**What you need to do**
The copy must match the data below line for line and contain no images.

**Data provided**
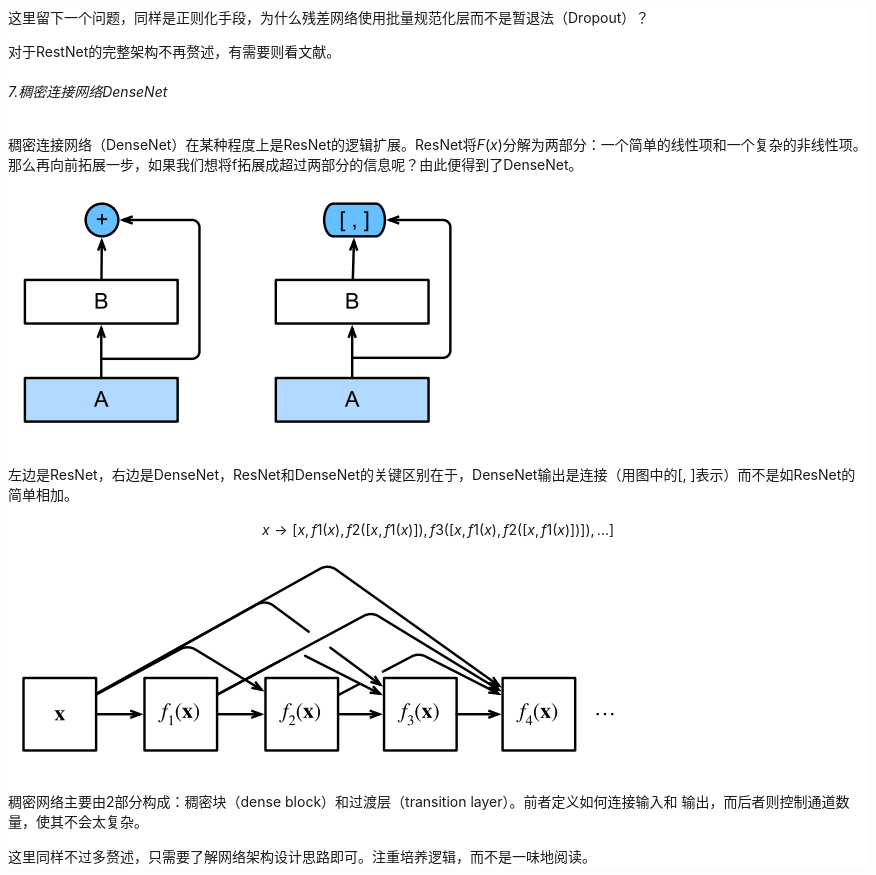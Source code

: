 这里留下一个问题，同样是正则化手段，为什么残差网络使用批量规范化层而不是暂退法（Dropout）？

对于RestNet的完整架构不再赘述，有需要则看文献。

###### 7.稠密连接网络DenseNet

稠密连接⽹络（DenseNet）在某种程度上是ResNet的逻辑扩展。ResNet将$F(x)$分解为两部分：⼀个简单的线性项和⼀个复杂的非线性项。那么再向前拓展⼀步，如果我们想将f拓展成超过两部分的信息呢？由此便得到了DenseNet。

![](/images/CNNBlock/10.png)

左边是ResNet，右边是DenseNet，ResNet和DenseNet的关键区别在于，DenseNet输出是连接（⽤图中的[, ]表示）而不是如ResNet的简单相加。

$$x \to  [x, f1(x), f2([x, f1(x)]), f3([x, f1(x), f2([x, f1(x)])]), . . .] $$

![](/images/CNNBlock/11.png)

稠密⽹络主要由2部分构成：稠密块（dense block）和过渡层（transition layer）。前者定义如何连接输入和
输出，而后者则控制通道数量，使其不会太复杂。

这里同样不过多赘述，只需要了解网络架构设计思路即可。注重培养逻辑，而不是一味地阅读。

**Expected answer**
Source code

: 这里留下一个问题，同样是正则化手段，为什么残差网络使用批量规范化层而不是暂退法（Dropout）？

对于RestNet的完整架构不再赘述，有需要则看文献。

###### 7.稠密连接网络DenseNet

稠密连接⽹络（DenseNet）在某种程度上是ResNet的逻辑扩展。ResNet将$F(x)$分解为两部分：⼀个简单的线性项和⼀个复杂的非线性项。那么再向前拓展⼀步，如果我们想将f拓展成超过两部分的信息呢？由此便得到了DenseNet。

![](/images/CNNBlock/10.png)

左边是ResNet，右边是DenseNet，ResNet和DenseNet的关键区别在于，DenseNet输出是连接（⽤图中的[, ]表示）而不是如ResNet的简单相加。

$$x \to  [x, f1(x), f2([x, f1(x)]), f3([x, f1(x), f2([x, f1(x)])]), . . .] $$

![](/images/CNNBlock/11.png)

稠密⽹络主要由2部分构成：稠密块（dense block）和过渡层（transition layer）。前者定义如何连接输入和
输出，而后者则控制通道数量，使其不会太复杂。

这里同样不过多赘述，只需要了解网络架构设计思路即可。注重培养逻辑，而不是一味地阅读。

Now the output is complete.